For too long we hapless Brits have been portrayed as the great inventors of new ideas …. that someone else, usually from another country, takes on and makes a commercial success.
Just last week a good friend of mine asked me to come round and look at a new idea he and a small team had been working on. A brilliant idea which could revolutionise the outdoor heating market. Well-designed, new technology, some brilliant features … what could possibly be wrong!
Well, firstly, the idea is now out in the open. By showing it to me and a load of others without us signing any sort of Non-Disclosure Agreement means that the device is essentially out in the market. Secondly, the team had been so wrapped up in the development of the idea that they had not done sufficient research to see what else there was on the market or, more importantly, what existing patents were out there and what, about their device, they could protect.

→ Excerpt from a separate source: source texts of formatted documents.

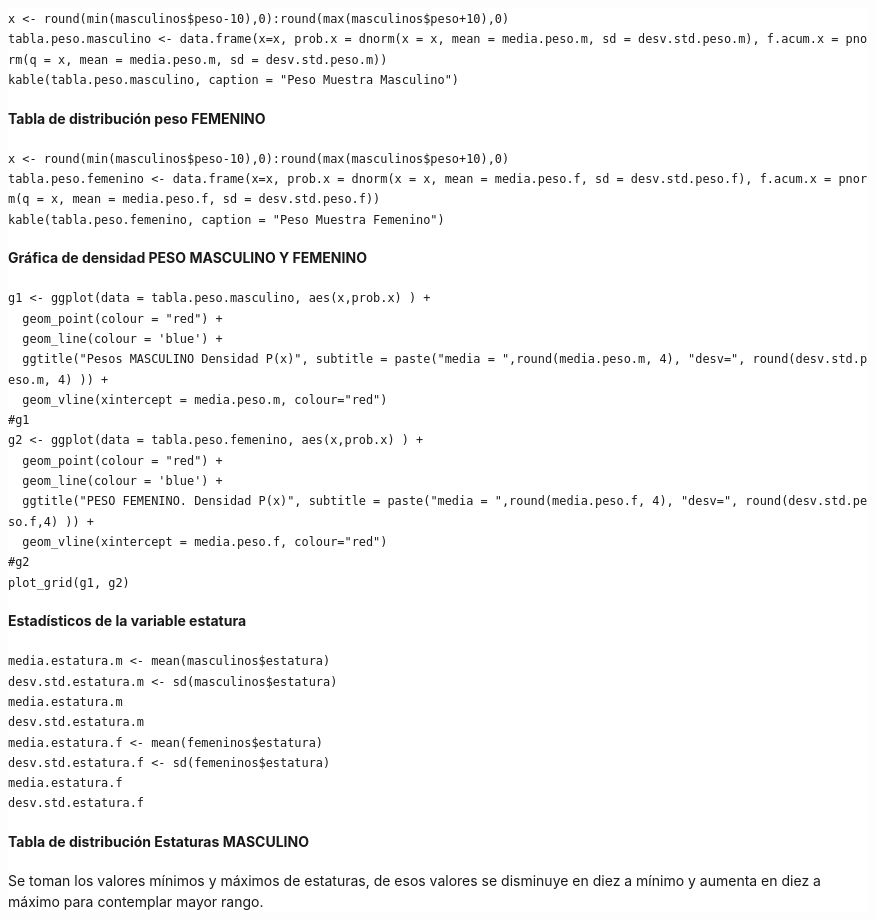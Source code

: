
 ```{r}
x <- round(min(masculinos$peso-10),0):round(max(masculinos$peso+10),0)
tabla.peso.masculino <- data.frame(x=x, prob.x = dnorm(x = x, mean = media.peso.m, sd = desv.std.peso.m), f.acum.x = pnorm(q = x, mean = media.peso.m, sd = desv.std.peso.m))
kable(tabla.peso.masculino, caption = "Peso Muestra Masculino")
```

#### Tabla de distribución peso FEMENINO

```{r}
x <- round(min(masculinos$peso-10),0):round(max(masculinos$peso+10),0)
tabla.peso.femenino <- data.frame(x=x, prob.x = dnorm(x = x, mean = media.peso.f, sd = desv.std.peso.f), f.acum.x = pnorm(q = x, mean = media.peso.f, sd = desv.std.peso.f))
kable(tabla.peso.femenino, caption = "Peso Muestra Femenino")
```

#### Gráfica de densidad PESO MASCULINO Y FEMENINO

```{r}
g1 <- ggplot(data = tabla.peso.masculino, aes(x,prob.x) ) +
  geom_point(colour = "red") +
  geom_line(colour = 'blue') +
  ggtitle("Pesos MASCULINO Densidad P(x)", subtitle = paste("media = ",round(media.peso.m, 4), "desv=", round(desv.std.peso.m, 4) )) +
  geom_vline(xintercept = media.peso.m, colour="red")
#g1
g2 <- ggplot(data = tabla.peso.femenino, aes(x,prob.x) ) +
  geom_point(colour = "red") +
  geom_line(colour = 'blue') +
  ggtitle("PESO FEMENINO. Densidad P(x)", subtitle = paste("media = ",round(media.peso.f, 4), "desv=", round(desv.std.peso.f,4) )) +
  geom_vline(xintercept = media.peso.f, colour="red")
#g2
plot_grid(g1, g2)
```

#### Estadísticos de la variable estatura

```{r}
media.estatura.m <- mean(masculinos$estatura)
desv.std.estatura.m <- sd(masculinos$estatura)
media.estatura.m 
desv.std.estatura.m 
media.estatura.f <- mean(femeninos$estatura)
desv.std.estatura.f <- sd(femeninos$estatura)
media.estatura.f 
desv.std.estatura.f 
```

#### Tabla de distribución Estaturas MASCULINO

Se toman los valores mínimos y máximos de estaturas, de esos valores se
disminuye en diez a mínimo y aumenta en diez a máximo para contemplar
mayor rango.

At the Fund we not only provide money to help the great ideas get off the ground but we also help and mentor the people and teams that come to us with their ideas. We have a team of specialist advisers … and I’m delighted that Dids Macdonald is joining that team too … who is going to advise on everything from creating a proactive IP strategy to providing the tools of self-help for design protection on the journey from idea to marketplace.
But maybe there’s something else which we should be encouraging be taught at schools. As more and more children seem to be leaving school and College wanting to work for themselves shouldn’t we also be teaching them about the importance of how different their idea actually is and how important it is that that idea is protected. That ideas are valuable and that time and resource spent on looking after them is worth while.